- WORK ORDER
Transcribe every entry exactly; the images stay out.

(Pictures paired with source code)
★ ★ ★ ★ ★ ★ ★
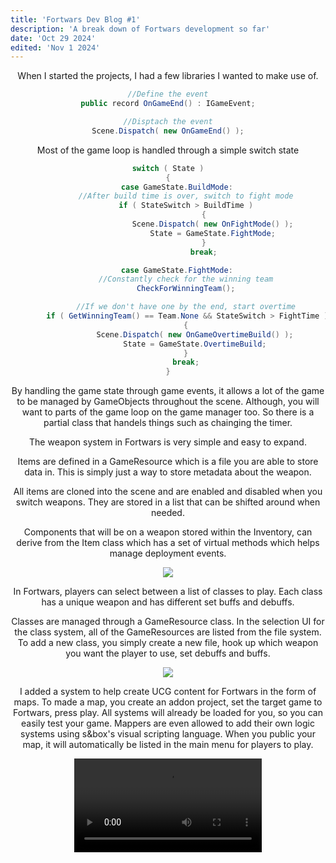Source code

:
 ```yaml
---
title: 'Fortwars Dev Blog #1'
description: 'A break down of Fortwars development so far'
date: 'Oct 29 2024'
edited: 'Nov 1 2024'
---
```


<Header title="Goals" />
When I started the projects, I had a few libraries I wanted to make use of.

```cs
//Define the event
public record OnGameEnd() : IGameEvent;

//Disptach the event
Scene.Dispatch( new OnGameEnd() );
```

<Header title="Game Loop" />

Most of the game loop is handled through a simple switch state

```cs
switch ( State )
{
	case GameState.BuildMode:
		//After build time is over, switch to fight mode
		if ( StateSwitch > BuildTime )
				{
					Scene.Dispatch( new OnFightMode() );
					State = GameState.FightMode;
				}
				break;

	case GameState.FightMode:
		//Constantly check for the winning team
		CheckForWinningTeam();

		//If we don't have one by the end, start overtime
		if ( GetWinningTeam() == Team.None && StateSwitch > FightTime )
		{
			Scene.Dispatch( new OnGameOvertimeBuild() );
			State = GameState.OvertimeBuild;
		}
		break;
}
```
By handling the game state through game events, it allows a lot of the game to be managed by GameObjects throughout the scene. Although, you will want to parts of the game loop on the game manager too. So there is a partial class that handels things such as chainging the timer.

<Header title="Weapons" />

The weapon system in Fortwars is very simple and easy to expand.

Items are defined in a GameResource which is a file you are able to store data in. This is simply just a way to store metadata about the weapon.

All items are cloned into the scene and are enabled and disabled when you switch weapons. They are stored in a list that can be shifted around when needed.

Components that will be on a weapon stored within the Inventory, can derive from the Item class which has a set of virtual methods which helps manage deployment events.

<Img src="../fortwarsblog1/weapondataimg.png" />

<Header title="Classes" />

In Fortwars, players can select between a list of classes to play. Each class has a unique weapon and has different set buffs and debuffs. 

Classes are managed through a GameResource class. In the selection UI for the class system, all of the GameResources are listed from the file system. To add a new class, you simply create a new file, hook up which weapon you want the player to use, set debuffs and buffs.

<Img src="../fortwarsblog1/classgameresource.png" />

<Header title="Map Addons" />

I added a system to help create UCG content for Fortwars in the form of maps. To made a map, you create an addon project, set the target game to Fortwars, press play. All systems will already be loaded for you, so you can easily test your game. Mappers are even allowed to add their own logic systems using s&box's visual scripting language. When you public your map, it will automatically be listed in the main menu for players to play.

<Video src="../fortwarsblog1/ugc.mov" />

<Header title="Conclusion" />
I had a great time working on Fortwars so far. We are planing on refactoring alot of the UI, making the weapons feel great and adding more polish. Stay tuned for more updates!

<Spotify src="track/0VaeksJaXy5R1nvcTMh3Xk" />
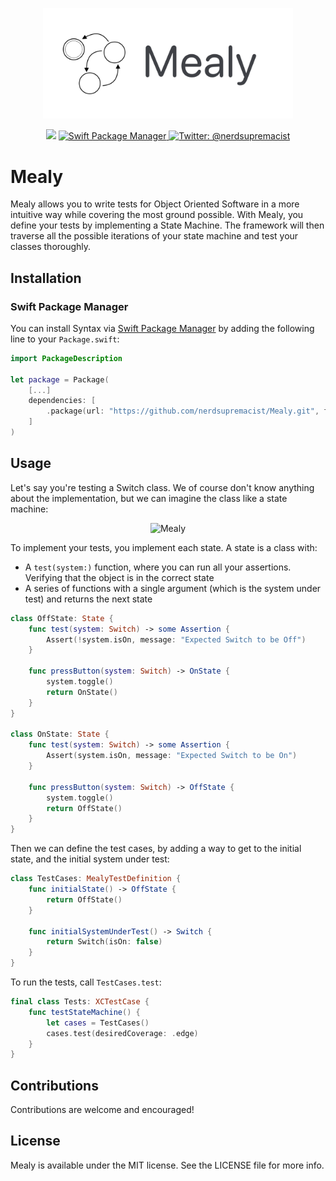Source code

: <p align="center">
    <img src="logo.png" width="400" max-width="90%" alt="Mealy" />
</p>

<p align="center">
    <img src="https://img.shields.io/badge/Swift-5.3-orange.svg" />
    <a href="https://swift.org/package-manager">
        <img src="https://img.shields.io/badge/swiftpm-compatible-brightgreen.svg?style=flat" alt="Swift Package Manager" />
    </a>
    <a href="https://twitter.com/nerdsupremacist">
        <img src="https://img.shields.io/badge/twitter-@nerdsupremacist-blue.svg?style=flat" alt="Twitter: @nerdsupremacist" />
    </a>
</p>

# Mealy

Mealy allows you to write tests for Object Oriented Software in a more intuitive way while covering the most ground possible. 
With Mealy, you define your tests by implementing a State Machine. 
The framework will then traverse all the possible iterations of your state machine and test your classes thoroughly.

## Installation
### Swift Package Manager

You can install Syntax via [Swift Package Manager](https://swift.org/package-manager/) by adding the following line to your `Package.swift`:

```swift
import PackageDescription

let package = Package(
    [...]
    dependencies: [
        .package(url: "https://github.com/nerdsupremacist/Mealy.git", from: "0.1.0")
    ]
)
```

## Usage

Let's say you're testing a Switch class. 
We of course don't know anything about the implementation, but we can imagine the class like a state machine:

<p align="center">
    <img src="https://www.itemis.com/hubfs/yakindu/statechart-tools/documentation/images/overview_simple_moore.jpg" width="400" max-width="90%" alt="Mealy" />
</p>

To implement your tests, you implement each state. A state is a class with:
- A `test(system:)` function, where you can run all your assertions. Verifying that the object is in the correct state
- A series of functions with a single argument (which is the system under test) and returns the next state

```swift
class OffState: State {
    func test(system: Switch) -> some Assertion {
        Assert(!system.isOn, message: "Expected Switch to be Off")
    }

    func pressButton(system: Switch) -> OnState {
        system.toggle()
        return OnState()
    }
}

class OnState: State {
    func test(system: Switch) -> some Assertion {
        Assert(system.isOn, message: "Expected Switch to be On")
    }

    func pressButton(system: Switch) -> OffState {
        system.toggle()
        return OffState()
    }
}
```

Then we can define the test cases, by adding a way to get to the initial state, and the initial system under test:

```swift
class TestCases: MealyTestDefinition {
    func initialState() -> OffState {
        return OffState()
    }

    func initialSystemUnderTest() -> Switch {
        return Switch(isOn: false)
    }
}
```

To run the tests, call `TestCases.test`:

```swift
final class Tests: XCTestCase {
    func testStateMachine() {
        let cases = TestCases()
        cases.test(desiredCoverage: .edge)
    }
}
```

## Contributions
Contributions are welcome and encouraged!

## License
Mealy is available under the MIT license. See the LICENSE file for more info.
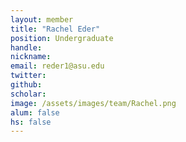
 ```yaml
---
layout: member
title: "Rachel Eder"
position: Undergraduate
handle: 
nickname: 
email: reder1@asu.edu 
twitter: 
github: 
scholar: 
image: /assets/images/team/Rachel.png
alum: false
hs: false
---
```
★ ★ ★ ★ ★ ★ ★
- PROBLEM SOLUTION
Source code

:
 ```yaml
---
title: 'Fortwars Dev Blog #1'
description: 'A break down of Fortwars development so far'
date: 'Oct 29 2024'
edited: 'Nov 1 2024'
---
```


<Header title="Goals" />
When I started the projects, I had a few libraries I wanted to make use of.

```cs
//Define the event
public record OnGameEnd() : IGameEvent;

//Disptach the event
Scene.Dispatch( new OnGameEnd() );
```

<Header title="Game Loop" />

Most of the game loop is handled through a simple switch state

```cs
switch ( State )
{
	case GameState.BuildMode:
		//After build time is over, switch to fight mode
		if ( StateSwitch > BuildTime )
				{
					Scene.Dispatch( new OnFightMode() );
					State = GameState.FightMode;
				}
				break;

	case GameState.FightMode:
		//Constantly check for the winning team
		CheckForWinningTeam();

		//If we don't have one by the end, start overtime
		if ( GetWinningTeam() == Team.None && StateSwitch > FightTime )
		{
			Scene.Dispatch( new OnGameOvertimeBuild() );
			State = GameState.OvertimeBuild;
		}
		break;
}
```
By handling the game state through game events, it allows a lot of the game to be managed by GameObjects throughout the scene. Although, you will want to parts of the game loop on the game manager too. So there is a partial class that handels things such as chainging the timer.

<Header title="Weapons" />

The weapon system in Fortwars is very simple and easy to expand.

Items are defined in a GameResource which is a file you are able to store data in. This is simply just a way to store metadata about the weapon.

All items are cloned into the scene and are enabled and disabled when you switch weapons. They are stored in a list that can be shifted around when needed.

Components that will be on a weapon stored within the Inventory, can derive from the Item class which has a set of virtual methods which helps manage deployment events.

<Img src="../fortwarsblog1/weapondataimg.png" />

<Header title="Classes" />

In Fortwars, players can select between a list of classes to play. Each class has a unique weapon and has different set buffs and debuffs. 

Classes are managed through a GameResource class. In the selection UI for the class system, all of the GameResources are listed from the file system. To add a new class, you simply create a new file, hook up which weapon you want the player to use, set debuffs and buffs.

<Img src="../fortwarsblog1/classgameresource.png" />

<Header title="Map Addons" />

I added a system to help create UCG content for Fortwars in the form of maps. To made a map, you create an addon project, set the target game to Fortwars, press play. All systems will already be loaded for you, so you can easily test your game. Mappers are even allowed to add their own logic systems using s&box's visual scripting language. When you public your map, it will automatically be listed in the main menu for players to play.

<Video src="../fortwarsblog1/ugc.mov" />

<Header title="Conclusion" />
I had a great time working on Fortwars so far. We are planing on refactoring alot of the UI, making the weapons feel great and adding more polish. Stay tuned for more updates!

<Spotify src="track/0VaeksJaXy5R1nvcTMh3Xk" />
Source code

: <p align="center">
    <img src="logo.png" width="400" max-width="90%" alt="Mealy" />
</p>

<p align="center">
    <img src="https://img.shields.io/badge/Swift-5.3-orange.svg" />
    <a href="https://swift.org/package-manager">
        <img src="https://img.shields.io/badge/swiftpm-compatible-brightgreen.svg?style=flat" alt="Swift Package Manager" />
    </a>
    <a href="https://twitter.com/nerdsupremacist">
        <img src="https://img.shields.io/badge/twitter-@nerdsupremacist-blue.svg?style=flat" alt="Twitter: @nerdsupremacist" />
    </a>
</p>

# Mealy

Mealy allows you to write tests for Object Oriented Software in a more intuitive way while covering the most ground possible. 
With Mealy, you define your tests by implementing a State Machine. 
The framework will then traverse all the possible iterations of your state machine and test your classes thoroughly.

## Installation
### Swift Package Manager

You can install Syntax via [Swift Package Manager](https://swift.org/package-manager/) by adding the following line to your `Package.swift`:

```swift
import PackageDescription

let package = Package(
    [...]
    dependencies: [
        .package(url: "https://github.com/nerdsupremacist/Mealy.git", from: "0.1.0")
    ]
)
```

## Usage

Let's say you're testing a Switch class. 
We of course don't know anything about the implementation, but we can imagine the class like a state machine:

<p align="center">
    <img src="https://www.itemis.com/hubfs/yakindu/statechart-tools/documentation/images/overview_simple_moore.jpg" width="400" max-width="90%" alt="Mealy" />
</p>

To implement your tests, you implement each state. A state is a class with:
- A `test(system:)` function, where you can run all your assertions. Verifying that the object is in the correct state
- A series of functions with a single argument (which is the system under test) and returns the next state

```swift
class OffState: State {
    func test(system: Switch) -> some Assertion {
        Assert(!system.isOn, message: "Expected Switch to be Off")
    }

    func pressButton(system: Switch) -> OnState {
        system.toggle()
        return OnState()
    }
}

class OnState: State {
    func test(system: Switch) -> some Assertion {
        Assert(system.isOn, message: "Expected Switch to be On")
    }

    func pressButton(system: Switch) -> OffState {
        system.toggle()
        return OffState()
    }
}
```

Then we can define the test cases, by adding a way to get to the initial state, and the initial system under test:

```swift
class TestCases: MealyTestDefinition {
    func initialState() -> OffState {
        return OffState()
    }

    func initialSystemUnderTest() -> Switch {
        return Switch(isOn: false)
    }
}
```

To run the tests, call `TestCases.test`:

```swift
final class Tests: XCTestCase {
    func testStateMachine() {
        let cases = TestCases()
        cases.test(desiredCoverage: .edge)
    }
}
```

## Contributions
Contributions are welcome and encouraged!

## License
Mealy is available under the MIT license. See the LICENSE file for more info.
 ```yaml
---
layout: member
title: "Rachel Eder"
position: Undergraduate
handle: 
nickname: 
email: reder1@asu.edu 
twitter: 
github: 
scholar: 
image: /assets/images/team/Rachel.png
alum: false
hs: false
---
```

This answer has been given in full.